Rapper Eminem's former production company, F.B.T. Productions LLC, on Friday lost its lawsuit against Universal Music Group that sought to claim a greater share of the revenue from digital downloads of the artist's works between 2003 and 2008.
F.B.T.'s lawyer, Richard Busch, said a federal jury voted unanimously in favor of the defendants, which included Dr. Dre's record label, Aftermath Records, and its distributor, UMG's Interscope Records. Universal is a unit of France's Vivendi SA.
"We're very disappointed by the decision," Busch said afterward, adding that his clients were considering all options including appeal.
F.B.T. sought to have digital sales by such services as Apple Inc.'s iTunes music store be treated under a master recording licensing deal between Universal and Apple, in which case F.B.T. would be entitled to its share of a 50-50 split with Universal. Part of that 50 percent would have been split with Eminem.
Instead, the record label had paid F.B.T. and Eminem a total of 12 percent of the sales, the rate agreed upon for sales of physical albums.
Universal lawyers had argued there was no difference between a digital album sale and a physical album sale and that its royalty rate was the correct one.
The difference between the rates would have meant about $1.3 million more for F.B.T. and could have opened the door to Eminem, whose real name is Marshall B. Mathers III, to suing for a larger share of the sales himself, Busch said.

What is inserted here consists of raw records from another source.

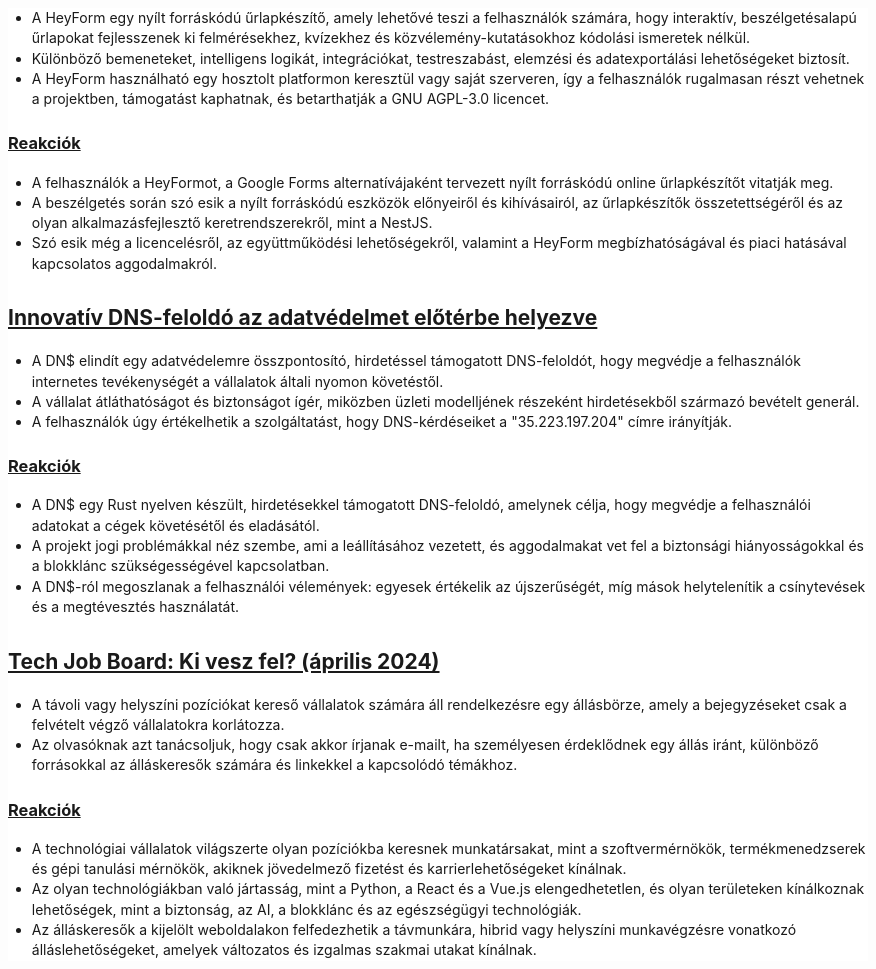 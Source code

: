 - A HeyForm egy nyílt forráskódú űrlapkészítő, amely lehetővé teszi a felhasználók számára, hogy interaktív, beszélgetésalapú űrlapokat fejlesszenek ki felmérésekhez, kvízekhez és közvélemény-kutatásokhoz kódolási ismeretek nélkül.
- Különböző bemeneteket, intelligens logikát, integrációkat, testreszabást, elemzési és adatexportálási lehetőségeket biztosít.
- A HeyForm használható egy hosztolt platformon keresztül vagy saját szerveren, így a felhasználók rugalmasan részt vehetnek a projektben, támogatást kaphatnak, és betarthatják a GNU AGPL-3.0 licencet.

### [Reakciók](https://news.ycombinator.com/item?id=39895960)

- A felhasználók a HeyFormot, a Google Forms alternatívájaként tervezett nyílt forráskódú online űrlapkészítőt vitatják meg.
- A beszélgetés során szó esik a nyílt forráskódú eszközök előnyeiről és kihívásairól, az űrlapkészítők összetettségéről és az olyan alkalmazásfejlesztő keretrendszerekről, mint a NestJS.
- Szó esik még a licencelésről, az együttműködési lehetőségekről, valamint a HeyForm megbízhatóságával és piaci hatásával kapcsolatos aggodalmakról.

## [Innovatív DNS-feloldó az adatvédelmet előtérbe helyezve](https://github.com/tedkim97/adcache)

- A DN$ elindít egy adatvédelemre összpontosító, hirdetéssel támogatott DNS-feloldót, hogy megvédje a felhasználók internetes tevékenységét a vállalatok általi nyomon követéstől.
- A vállalat átláthatóságot és biztonságot ígér, miközben üzleti modelljének részeként hirdetésekből származó bevételt generál.
- A felhasználók úgy értékelhetik a szolgáltatást, hogy DNS-kérdéseiket a "35.223.197.204" címre irányítják.

### [Reakciók](https://news.ycombinator.com/item?id=39895453)

- A DN$ egy Rust nyelven készült, hirdetésekkel támogatott DNS-feloldó, amelynek célja, hogy megvédje a felhasználói adatokat a cégek követésétől és eladásától.
- A projekt jogi problémákkal néz szembe, ami a leállításához vezetett, és aggodalmakat vet fel a biztonsági hiányosságokkal és a blokklánc szükségességével kapcsolatban.
- A DN$-ról megoszlanak a felhasználói vélemények: egyesek értékelik az újszerűségét, míg mások helytelenítik a csínytevések és a megtévesztés használatát.

## [Tech Job Board: Ki vesz fel? (április 2024)](https://news.ycombinator.com/item?id=39894820)

- A távoli vagy helyszíni pozíciókat kereső vállalatok számára áll rendelkezésre egy állásbörze, amely a bejegyzéseket csak a felvételt végző vállalatokra korlátozza.
- Az olvasóknak azt tanácsoljuk, hogy csak akkor írjanak e-mailt, ha személyesen érdeklődnek egy állás iránt, különböző forrásokkal az álláskeresők számára és linkekkel a kapcsolódó témákhoz.

### [Reakciók](https://news.ycombinator.com/item?id=39894820)

- A technológiai vállalatok világszerte olyan pozíciókba keresnek munkatársakat, mint a szoftvermérnökök, termékmenedzserek és gépi tanulási mérnökök, akiknek jövedelmező fizetést és karrierlehetőségeket kínálnak.
- Az olyan technológiákban való jártasság, mint a Python, a React és a Vue.js elengedhetetlen, és olyan területeken kínálkoznak lehetőségek, mint a biztonság, az AI, a blokklánc és az egészségügyi technológiák.
- Az álláskeresők a kijelölt weboldalakon felfedezhetik a távmunkára, hibrid vagy helyszíni munkavégzésre vonatkozó álláslehetőségeket, amelyek változatos és izgalmas szakmai utakat kínálnak.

Universal spokesman Peter Lofrumento said the recording company, the world's largest, was "pleased with the jury's verdict."

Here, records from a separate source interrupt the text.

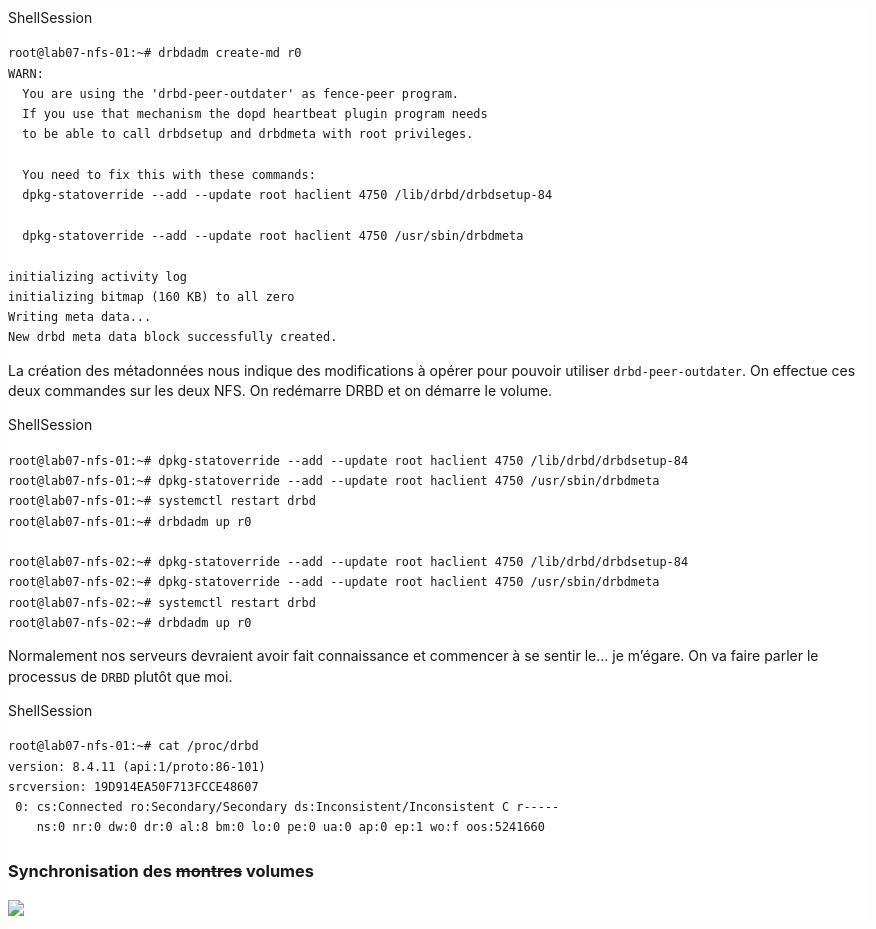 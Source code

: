 ShellSession

```
root@lab07-nfs-01:~# drbdadm create-md r0
WARN:
  You are using the 'drbd-peer-outdater' as fence-peer program.
  If you use that mechanism the dopd heartbeat plugin program needs
  to be able to call drbdsetup and drbdmeta with root privileges.

  You need to fix this with these commands:
  dpkg-statoverride --add --update root haclient 4750 /lib/drbd/drbdsetup-84

  dpkg-statoverride --add --update root haclient 4750 /usr/sbin/drbdmeta

initializing activity log
initializing bitmap (160 KB) to all zero
Writing meta data...
New drbd meta data block successfully created.
```

La création des métadonnées nous indique des modifications à opérer pour pouvoir utiliser `drbd-peer-outdater`. On effectue ces deux commandes sur les deux NFS. On redémarre DRBD et on démarre le volume.

ShellSession

```
root@lab07-nfs-01:~# dpkg-statoverride --add --update root haclient 4750 /lib/drbd/drbdsetup-84
root@lab07-nfs-01:~# dpkg-statoverride --add --update root haclient 4750 /usr/sbin/drbdmeta
root@lab07-nfs-01:~# systemctl restart drbd
root@lab07-nfs-01:~# drbdadm up r0

root@lab07-nfs-02:~# dpkg-statoverride --add --update root haclient 4750 /lib/drbd/drbdsetup-84
root@lab07-nfs-02:~# dpkg-statoverride --add --update root haclient 4750 /usr/sbin/drbdmeta
root@lab07-nfs-02:~# systemctl restart drbd
root@lab07-nfs-02:~# drbdadm up r0
```

Normalement nos serveurs devraient avoir fait connaissance et commencer à se sentir le… je m’égare. On va faire parler le processus de `DRBD` plutôt que moi.

ShellSession

```
root@lab07-nfs-01:~# cat /proc/drbd
version: 8.4.11 (api:1/proto:86-101)
srcversion: 19D914EA50F713FCCE48607 
 0: cs:Connected ro:Secondary/Secondary ds:Inconsistent/Inconsistent C r-----
    ns:0 nr:0 dw:0 dr:0 al:8 bm:0 lo:0 pe:0 ua:0 ap:0 ep:1 wo:f oos:5241660
```

### Synchronisation des ~~montres~~ volumes

![](https://blog.antoinefi.net/wp-content/uploads/2024/08/parkerlewis.jpg)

Universal had earlier acknowledged an accounting mistake and agreed to pay about $159,000 to F.B.T., which the jury included in its verdict.
F.B.T. Productions is owned by brothers Mark and Jeff Bass, who discovered Eminem and signed him to an exclusive recording deal in 1995 before he signed with Aftermath in 1998. The Bass brothers shared a Grammy with Eminem for his breakout album "The Slim Shady LP" in 1999.